The turning point was when I started asking a different question. Instead of "how do I fix this?" I started asking "how do I build something that prevents this from happening again?" That shift — from firefighting to system building — changed everything.

The Operations Review Cycle I built at GYG came from that mindset. Instead of personally coaching every underperforming franchisee, I built a framework that identifies underperformance, triggers a coaching intervention, and tracks improvement on a fixed cadence. The system does what I used to do manually, but it does it across 200+ locations simultaneously.

Build skills that compound.

Some skills have a linear return. You get a bit better at them each year, and they're worth a bit more. Other skills compound — they get exponentially more valuable over time because they multiply the impact of everything else you know.

The three skills that have compounded the most for me: management, data literacy, and communication.

Management is obvious. The better you get at leading people, the more you can accomplish through others. A great individual contributor hits a ceiling. A great manager's ceiling is the combined output of their team.

Data literacy is underrated. I'm not talking about being a data scientist. I'm talking about being able to look at a P&L, a set of KPIs, or a dashboard and immediately identify what's wrong and what to do about it. Every business decision I make is informed by data. Most of my peers at 25 couldn't read a balance sheet. That gap has only widened.

Communication is the multiplier. You can be the best operator in the world, but if you can't explain your framework to a franchisee, write a clear email to your CEO, or present a case for investment, it doesn't matter. Communication is how your other skills create impact beyond your own hands.

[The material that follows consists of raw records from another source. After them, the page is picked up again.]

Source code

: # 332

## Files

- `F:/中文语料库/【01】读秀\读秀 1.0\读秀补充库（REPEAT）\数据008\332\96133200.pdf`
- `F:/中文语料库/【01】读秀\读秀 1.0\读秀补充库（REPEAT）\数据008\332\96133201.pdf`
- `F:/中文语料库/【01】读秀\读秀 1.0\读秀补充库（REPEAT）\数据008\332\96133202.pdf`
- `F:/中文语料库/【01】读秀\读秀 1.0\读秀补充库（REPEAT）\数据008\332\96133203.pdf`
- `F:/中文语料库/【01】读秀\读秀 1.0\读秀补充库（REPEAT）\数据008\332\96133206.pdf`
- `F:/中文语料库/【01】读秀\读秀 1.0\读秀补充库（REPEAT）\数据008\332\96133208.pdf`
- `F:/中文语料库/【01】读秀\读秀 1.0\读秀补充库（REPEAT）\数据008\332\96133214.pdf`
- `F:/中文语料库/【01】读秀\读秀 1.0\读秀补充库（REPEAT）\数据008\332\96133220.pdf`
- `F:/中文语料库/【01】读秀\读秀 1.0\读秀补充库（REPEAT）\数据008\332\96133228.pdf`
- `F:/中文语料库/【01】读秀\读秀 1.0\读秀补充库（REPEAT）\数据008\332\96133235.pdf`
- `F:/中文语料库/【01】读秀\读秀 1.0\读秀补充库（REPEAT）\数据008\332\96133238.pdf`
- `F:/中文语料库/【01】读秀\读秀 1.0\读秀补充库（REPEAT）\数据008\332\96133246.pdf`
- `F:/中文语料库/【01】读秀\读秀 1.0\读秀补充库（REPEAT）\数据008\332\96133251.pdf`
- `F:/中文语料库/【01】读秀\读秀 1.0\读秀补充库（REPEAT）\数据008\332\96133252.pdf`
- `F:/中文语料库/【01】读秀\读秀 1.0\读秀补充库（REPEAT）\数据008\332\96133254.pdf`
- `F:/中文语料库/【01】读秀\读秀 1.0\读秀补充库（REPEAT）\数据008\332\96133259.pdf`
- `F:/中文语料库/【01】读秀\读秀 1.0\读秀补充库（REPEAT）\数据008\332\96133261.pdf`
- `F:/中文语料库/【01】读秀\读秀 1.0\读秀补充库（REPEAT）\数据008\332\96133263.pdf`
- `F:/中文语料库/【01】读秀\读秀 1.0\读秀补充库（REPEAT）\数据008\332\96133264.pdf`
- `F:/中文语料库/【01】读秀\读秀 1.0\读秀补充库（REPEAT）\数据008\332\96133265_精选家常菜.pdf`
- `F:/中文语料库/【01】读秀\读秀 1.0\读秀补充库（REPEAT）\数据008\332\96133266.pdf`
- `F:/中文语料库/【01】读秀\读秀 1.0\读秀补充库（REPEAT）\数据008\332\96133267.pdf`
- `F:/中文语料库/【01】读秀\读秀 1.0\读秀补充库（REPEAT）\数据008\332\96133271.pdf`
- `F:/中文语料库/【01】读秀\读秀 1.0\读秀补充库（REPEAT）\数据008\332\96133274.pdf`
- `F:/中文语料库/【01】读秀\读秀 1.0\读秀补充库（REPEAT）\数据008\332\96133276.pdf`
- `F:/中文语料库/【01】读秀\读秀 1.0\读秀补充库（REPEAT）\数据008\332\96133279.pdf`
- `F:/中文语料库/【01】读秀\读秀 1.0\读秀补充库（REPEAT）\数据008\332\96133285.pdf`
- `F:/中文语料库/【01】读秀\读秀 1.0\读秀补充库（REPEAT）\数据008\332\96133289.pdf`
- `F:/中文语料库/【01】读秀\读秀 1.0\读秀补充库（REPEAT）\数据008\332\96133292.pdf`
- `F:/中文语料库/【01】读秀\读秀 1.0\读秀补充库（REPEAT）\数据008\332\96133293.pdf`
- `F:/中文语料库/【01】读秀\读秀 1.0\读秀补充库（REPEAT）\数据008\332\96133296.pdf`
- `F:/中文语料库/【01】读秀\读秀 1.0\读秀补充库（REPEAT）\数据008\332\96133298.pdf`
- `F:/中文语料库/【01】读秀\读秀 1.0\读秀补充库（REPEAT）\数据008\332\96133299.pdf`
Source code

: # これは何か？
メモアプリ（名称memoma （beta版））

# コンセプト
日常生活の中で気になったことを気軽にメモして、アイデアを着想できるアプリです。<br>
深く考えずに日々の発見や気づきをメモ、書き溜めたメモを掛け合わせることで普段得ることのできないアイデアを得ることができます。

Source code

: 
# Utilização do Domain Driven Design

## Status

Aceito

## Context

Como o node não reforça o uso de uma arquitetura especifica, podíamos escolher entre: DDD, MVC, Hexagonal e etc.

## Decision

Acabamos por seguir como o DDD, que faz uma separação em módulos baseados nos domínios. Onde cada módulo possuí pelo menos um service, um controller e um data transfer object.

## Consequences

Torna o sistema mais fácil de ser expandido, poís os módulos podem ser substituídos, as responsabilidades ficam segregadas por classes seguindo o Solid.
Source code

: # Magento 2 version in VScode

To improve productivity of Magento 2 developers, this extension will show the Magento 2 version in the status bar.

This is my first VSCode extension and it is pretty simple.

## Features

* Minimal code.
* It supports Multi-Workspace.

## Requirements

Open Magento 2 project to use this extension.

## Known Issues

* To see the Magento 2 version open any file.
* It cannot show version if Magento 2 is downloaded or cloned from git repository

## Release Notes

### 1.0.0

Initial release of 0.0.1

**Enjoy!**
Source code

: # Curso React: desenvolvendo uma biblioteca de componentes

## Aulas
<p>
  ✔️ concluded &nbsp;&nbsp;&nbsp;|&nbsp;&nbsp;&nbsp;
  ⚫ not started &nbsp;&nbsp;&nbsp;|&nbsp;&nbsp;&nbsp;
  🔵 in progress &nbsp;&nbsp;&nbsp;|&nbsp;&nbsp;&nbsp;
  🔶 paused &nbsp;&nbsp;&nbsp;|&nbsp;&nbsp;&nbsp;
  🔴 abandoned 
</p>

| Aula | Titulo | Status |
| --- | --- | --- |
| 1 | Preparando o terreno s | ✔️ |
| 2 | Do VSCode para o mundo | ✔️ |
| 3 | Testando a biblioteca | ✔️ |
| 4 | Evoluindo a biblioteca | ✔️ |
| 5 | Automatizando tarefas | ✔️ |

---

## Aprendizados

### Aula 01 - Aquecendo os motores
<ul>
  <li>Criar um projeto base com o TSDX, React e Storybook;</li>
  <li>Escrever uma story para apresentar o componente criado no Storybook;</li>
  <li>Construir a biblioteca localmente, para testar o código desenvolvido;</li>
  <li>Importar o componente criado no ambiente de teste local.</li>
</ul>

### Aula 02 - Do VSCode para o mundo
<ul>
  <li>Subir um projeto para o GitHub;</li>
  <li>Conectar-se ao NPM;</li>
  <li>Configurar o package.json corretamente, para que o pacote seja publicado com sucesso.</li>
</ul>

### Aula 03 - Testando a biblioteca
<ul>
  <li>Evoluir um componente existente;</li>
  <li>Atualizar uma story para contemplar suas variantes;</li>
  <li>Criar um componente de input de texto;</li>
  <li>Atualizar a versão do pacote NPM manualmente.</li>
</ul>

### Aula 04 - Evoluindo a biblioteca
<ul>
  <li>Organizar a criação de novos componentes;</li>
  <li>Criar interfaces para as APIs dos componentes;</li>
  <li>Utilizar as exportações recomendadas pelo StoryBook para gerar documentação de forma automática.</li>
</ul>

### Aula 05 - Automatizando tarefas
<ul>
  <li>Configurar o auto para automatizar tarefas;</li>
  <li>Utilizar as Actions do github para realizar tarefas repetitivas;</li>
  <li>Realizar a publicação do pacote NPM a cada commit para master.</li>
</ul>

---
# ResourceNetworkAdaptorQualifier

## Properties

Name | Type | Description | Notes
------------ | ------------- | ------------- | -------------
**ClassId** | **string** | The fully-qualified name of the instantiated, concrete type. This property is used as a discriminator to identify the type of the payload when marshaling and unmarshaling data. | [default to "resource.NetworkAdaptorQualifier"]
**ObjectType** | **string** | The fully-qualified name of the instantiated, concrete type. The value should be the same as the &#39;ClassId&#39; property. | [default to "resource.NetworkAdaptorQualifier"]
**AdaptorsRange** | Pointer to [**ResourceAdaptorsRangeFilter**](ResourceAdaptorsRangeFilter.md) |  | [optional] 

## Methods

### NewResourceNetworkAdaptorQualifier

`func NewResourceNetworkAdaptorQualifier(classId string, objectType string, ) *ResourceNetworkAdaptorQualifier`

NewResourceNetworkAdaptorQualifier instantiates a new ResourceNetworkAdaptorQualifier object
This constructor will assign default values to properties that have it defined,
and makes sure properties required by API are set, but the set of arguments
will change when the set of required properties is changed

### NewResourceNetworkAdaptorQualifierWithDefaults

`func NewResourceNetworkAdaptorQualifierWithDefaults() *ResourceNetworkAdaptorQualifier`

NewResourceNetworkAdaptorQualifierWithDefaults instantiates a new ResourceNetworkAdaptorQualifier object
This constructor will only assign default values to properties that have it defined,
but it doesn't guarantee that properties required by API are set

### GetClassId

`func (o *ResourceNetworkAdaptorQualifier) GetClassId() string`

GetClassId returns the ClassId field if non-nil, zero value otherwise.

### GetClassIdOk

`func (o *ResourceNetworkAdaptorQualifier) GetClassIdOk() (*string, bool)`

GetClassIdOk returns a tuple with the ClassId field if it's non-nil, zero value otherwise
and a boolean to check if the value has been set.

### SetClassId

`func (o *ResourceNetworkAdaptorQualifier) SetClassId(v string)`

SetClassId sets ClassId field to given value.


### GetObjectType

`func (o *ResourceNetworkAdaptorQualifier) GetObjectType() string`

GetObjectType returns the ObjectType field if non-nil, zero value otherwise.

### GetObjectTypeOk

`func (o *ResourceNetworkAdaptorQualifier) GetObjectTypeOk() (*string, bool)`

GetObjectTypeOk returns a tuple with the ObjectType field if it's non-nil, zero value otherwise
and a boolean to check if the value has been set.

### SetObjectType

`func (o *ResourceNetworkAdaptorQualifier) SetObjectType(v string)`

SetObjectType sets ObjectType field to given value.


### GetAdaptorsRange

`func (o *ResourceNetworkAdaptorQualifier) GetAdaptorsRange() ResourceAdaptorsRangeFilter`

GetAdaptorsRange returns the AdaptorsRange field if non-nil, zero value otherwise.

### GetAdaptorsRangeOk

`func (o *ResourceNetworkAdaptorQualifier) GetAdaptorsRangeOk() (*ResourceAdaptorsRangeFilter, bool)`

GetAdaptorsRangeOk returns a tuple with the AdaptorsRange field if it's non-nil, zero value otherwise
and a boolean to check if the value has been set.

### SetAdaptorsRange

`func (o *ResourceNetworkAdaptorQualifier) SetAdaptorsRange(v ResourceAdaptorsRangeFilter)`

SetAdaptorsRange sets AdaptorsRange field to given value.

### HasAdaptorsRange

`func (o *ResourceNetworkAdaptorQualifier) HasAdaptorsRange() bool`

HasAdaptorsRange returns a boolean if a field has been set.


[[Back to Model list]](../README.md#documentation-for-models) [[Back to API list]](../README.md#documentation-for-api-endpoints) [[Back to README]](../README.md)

These three skills compound because they're transferable. They worked in QSR. They work in AI product development. They'll work in whatever I do next. Skills that are tied to a specific tool or platform depreciate. Skills tied to how humans and businesses work appreciate.

Stop optimising for prestige.

At 25, I cared way too much about what my job title sounded like. I've since learned that the people building real wealth and having the most impact often have titles that mean nothing to outsiders.

Nobody at a barbecue is impressed by "Franchise State Manager." But the skills and systems I built in that role are directly responsible for every product I'm shipping now and every dollar of independent income I'm generating. The title was meaningless. The capabilities were everything.

If you're 25 and reading this, optimise for learning speed, not title. Take the role where you'll learn the most in the next two years, even if it sounds boring. The compound interest on skills dwarfs the compound interest on prestige.

One more thing. Start building something on the side before you need to. I wish I'd started shipping products five years earlier. Not because I needed the money then, but because the muscle of building — ideation, execution, shipping, learning from failure — takes years to develop. You don't want to be learning how to ship products for the first time when your livelihood depends on it.

None of this is revolutionary. But sometimes the most useful advice is the obvious stuff that nobody bothers to say out loud.